The most significant recent development at the Howard Gilman Foundation is its 2025 affiliation with the Trust-Based Philanthropy Project through the "Meet the Moment" initiative — a national network of foundations committed to reducing administrative burden on grantees and shifting power dynamics in philanthropy. This institutional endorsement formalizes practices the foundation has been pursuing informally for several years and is consistent with its stated values of transparency, equity, and deference to organizational expertise.
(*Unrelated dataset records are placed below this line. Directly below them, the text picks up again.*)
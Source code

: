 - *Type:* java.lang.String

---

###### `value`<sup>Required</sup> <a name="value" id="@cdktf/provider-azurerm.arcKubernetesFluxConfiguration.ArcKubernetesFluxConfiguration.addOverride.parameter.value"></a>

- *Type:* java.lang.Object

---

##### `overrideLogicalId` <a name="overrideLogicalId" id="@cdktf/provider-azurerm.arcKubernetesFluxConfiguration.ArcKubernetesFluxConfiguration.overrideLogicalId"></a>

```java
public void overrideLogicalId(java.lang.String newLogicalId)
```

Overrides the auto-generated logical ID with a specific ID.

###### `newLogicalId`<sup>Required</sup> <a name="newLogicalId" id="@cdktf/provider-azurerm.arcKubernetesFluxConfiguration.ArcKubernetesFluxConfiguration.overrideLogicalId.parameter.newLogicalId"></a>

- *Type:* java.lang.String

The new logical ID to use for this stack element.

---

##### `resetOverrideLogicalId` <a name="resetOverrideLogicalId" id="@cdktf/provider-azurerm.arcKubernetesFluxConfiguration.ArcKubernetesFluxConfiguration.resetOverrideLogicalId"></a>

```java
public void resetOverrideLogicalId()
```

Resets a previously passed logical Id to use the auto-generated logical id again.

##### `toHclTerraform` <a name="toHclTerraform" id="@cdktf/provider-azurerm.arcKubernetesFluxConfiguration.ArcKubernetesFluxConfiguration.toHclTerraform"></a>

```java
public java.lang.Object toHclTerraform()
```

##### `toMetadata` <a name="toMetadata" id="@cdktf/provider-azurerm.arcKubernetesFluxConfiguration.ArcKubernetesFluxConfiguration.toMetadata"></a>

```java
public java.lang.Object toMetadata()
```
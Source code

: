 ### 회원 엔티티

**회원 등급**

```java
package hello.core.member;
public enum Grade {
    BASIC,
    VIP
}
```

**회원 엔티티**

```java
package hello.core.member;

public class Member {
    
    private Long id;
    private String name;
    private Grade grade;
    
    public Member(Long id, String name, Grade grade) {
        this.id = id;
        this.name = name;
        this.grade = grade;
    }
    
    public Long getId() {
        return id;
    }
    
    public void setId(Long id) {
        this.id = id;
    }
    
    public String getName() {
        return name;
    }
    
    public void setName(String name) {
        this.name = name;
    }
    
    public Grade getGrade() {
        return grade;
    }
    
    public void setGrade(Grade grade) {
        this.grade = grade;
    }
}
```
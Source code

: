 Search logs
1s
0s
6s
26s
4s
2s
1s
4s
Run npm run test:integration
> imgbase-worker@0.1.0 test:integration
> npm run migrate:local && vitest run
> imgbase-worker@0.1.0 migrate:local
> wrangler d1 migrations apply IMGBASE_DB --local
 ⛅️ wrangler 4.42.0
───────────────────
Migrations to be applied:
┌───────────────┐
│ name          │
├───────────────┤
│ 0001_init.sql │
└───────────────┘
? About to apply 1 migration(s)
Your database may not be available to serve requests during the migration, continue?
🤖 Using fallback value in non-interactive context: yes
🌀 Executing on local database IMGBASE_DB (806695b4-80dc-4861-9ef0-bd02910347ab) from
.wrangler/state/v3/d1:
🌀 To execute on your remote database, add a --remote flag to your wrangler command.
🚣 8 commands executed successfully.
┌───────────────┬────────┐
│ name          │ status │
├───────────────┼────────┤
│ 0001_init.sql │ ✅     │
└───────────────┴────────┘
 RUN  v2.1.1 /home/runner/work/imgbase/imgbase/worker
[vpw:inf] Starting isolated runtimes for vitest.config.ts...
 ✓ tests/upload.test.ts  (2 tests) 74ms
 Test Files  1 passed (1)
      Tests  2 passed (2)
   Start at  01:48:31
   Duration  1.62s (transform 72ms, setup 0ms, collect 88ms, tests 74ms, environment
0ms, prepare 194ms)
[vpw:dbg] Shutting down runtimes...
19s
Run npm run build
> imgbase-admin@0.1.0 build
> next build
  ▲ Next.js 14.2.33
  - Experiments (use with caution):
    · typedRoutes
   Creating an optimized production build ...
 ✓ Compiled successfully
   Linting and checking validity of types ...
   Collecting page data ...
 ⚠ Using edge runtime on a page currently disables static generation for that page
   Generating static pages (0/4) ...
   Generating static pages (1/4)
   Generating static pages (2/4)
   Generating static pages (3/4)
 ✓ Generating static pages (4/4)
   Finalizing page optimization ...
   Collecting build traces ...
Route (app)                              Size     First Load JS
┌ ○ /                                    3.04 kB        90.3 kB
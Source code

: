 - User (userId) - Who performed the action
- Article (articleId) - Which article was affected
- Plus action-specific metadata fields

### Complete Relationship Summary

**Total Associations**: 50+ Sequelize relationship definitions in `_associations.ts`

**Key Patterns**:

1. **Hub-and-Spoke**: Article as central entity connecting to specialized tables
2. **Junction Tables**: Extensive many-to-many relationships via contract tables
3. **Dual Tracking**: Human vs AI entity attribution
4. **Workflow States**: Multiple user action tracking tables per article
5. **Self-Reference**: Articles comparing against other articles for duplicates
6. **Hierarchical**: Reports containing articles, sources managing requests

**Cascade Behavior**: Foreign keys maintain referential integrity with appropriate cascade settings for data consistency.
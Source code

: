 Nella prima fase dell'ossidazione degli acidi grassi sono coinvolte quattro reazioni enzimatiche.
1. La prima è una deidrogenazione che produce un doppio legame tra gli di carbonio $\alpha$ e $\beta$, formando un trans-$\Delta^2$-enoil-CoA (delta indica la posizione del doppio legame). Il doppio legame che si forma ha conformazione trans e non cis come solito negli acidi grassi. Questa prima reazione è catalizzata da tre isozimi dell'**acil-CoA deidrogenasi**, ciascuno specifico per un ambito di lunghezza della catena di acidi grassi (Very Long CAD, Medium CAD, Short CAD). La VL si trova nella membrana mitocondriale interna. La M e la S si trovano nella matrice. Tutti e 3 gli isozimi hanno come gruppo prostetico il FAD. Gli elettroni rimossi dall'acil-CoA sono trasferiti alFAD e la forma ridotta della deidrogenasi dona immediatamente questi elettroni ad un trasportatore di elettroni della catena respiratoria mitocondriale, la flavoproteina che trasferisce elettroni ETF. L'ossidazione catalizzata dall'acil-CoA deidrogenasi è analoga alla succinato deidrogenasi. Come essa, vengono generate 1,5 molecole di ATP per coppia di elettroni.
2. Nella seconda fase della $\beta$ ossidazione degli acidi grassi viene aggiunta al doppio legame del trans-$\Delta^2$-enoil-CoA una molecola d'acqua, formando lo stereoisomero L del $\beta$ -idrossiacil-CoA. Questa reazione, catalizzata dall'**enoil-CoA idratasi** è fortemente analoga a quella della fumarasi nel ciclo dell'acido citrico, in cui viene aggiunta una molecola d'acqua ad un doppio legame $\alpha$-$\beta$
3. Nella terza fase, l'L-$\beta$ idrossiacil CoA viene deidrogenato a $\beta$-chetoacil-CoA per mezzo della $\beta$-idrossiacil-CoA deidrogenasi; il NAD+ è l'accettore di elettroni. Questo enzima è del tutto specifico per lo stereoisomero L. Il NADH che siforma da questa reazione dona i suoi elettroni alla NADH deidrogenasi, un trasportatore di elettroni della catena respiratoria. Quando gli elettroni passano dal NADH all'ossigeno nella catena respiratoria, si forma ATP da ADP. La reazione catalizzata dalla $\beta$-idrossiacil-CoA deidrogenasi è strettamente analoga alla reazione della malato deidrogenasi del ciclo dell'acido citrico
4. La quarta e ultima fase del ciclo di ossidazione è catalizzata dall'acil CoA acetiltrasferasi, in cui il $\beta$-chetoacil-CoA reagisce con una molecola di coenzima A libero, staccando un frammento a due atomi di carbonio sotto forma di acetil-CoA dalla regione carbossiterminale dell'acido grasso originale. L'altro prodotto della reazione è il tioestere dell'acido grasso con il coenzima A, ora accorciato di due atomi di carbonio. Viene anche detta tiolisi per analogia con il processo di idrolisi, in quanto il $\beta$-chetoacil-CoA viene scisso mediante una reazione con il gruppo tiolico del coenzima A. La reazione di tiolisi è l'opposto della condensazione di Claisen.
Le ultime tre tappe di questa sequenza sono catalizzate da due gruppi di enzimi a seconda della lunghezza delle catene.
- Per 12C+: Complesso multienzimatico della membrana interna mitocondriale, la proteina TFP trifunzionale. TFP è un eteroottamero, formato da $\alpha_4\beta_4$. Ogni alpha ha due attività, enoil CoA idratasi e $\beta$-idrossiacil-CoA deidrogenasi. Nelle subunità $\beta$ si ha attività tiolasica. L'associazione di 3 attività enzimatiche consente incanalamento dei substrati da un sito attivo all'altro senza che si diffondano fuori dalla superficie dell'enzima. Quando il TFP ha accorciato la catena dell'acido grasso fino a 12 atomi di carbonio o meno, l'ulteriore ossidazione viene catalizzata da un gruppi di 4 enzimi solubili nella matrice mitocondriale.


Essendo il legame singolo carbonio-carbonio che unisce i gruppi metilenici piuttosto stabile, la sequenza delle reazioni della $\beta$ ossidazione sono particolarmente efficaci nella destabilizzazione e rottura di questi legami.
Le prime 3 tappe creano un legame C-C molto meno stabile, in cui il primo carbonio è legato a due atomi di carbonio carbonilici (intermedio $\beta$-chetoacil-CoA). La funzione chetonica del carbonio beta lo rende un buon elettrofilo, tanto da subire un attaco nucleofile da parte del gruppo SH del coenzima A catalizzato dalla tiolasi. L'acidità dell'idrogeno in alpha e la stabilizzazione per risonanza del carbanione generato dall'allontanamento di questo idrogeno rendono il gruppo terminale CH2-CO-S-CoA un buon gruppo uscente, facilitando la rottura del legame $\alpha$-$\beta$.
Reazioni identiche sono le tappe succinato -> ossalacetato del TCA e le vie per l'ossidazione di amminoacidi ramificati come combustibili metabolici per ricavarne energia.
The foundation also implemented a structural process change for new applicants: the prior LOI model was replaced by a shorter, less labor-intensive Interest Form through the Fluxx grants portal accepted once annually. This reduces barriers for under-resourced organizations and reflects trust-based principles applied operationally.
On renewal cycles, the most recent activity includes: Cycle 1 renewal applications due December 10, 2025, with funding decisions emailed in mid-March 2026; Cycle 2 renewals due March 11, 2026, with decisions expected in early July 2026; Cycle 3 renewals due September 9, 2026, with December 2026 decisions.
Regranting activity continued robustly in 2025-2026: IndieSpace's "The Little Venue That Could" distributed $10,000 unrestricted annual grants (two-year commitments) to independent NYC performance venues, and LMCC's Creative Engagement program administered over $1 million in community arts project grants with Gilman funding.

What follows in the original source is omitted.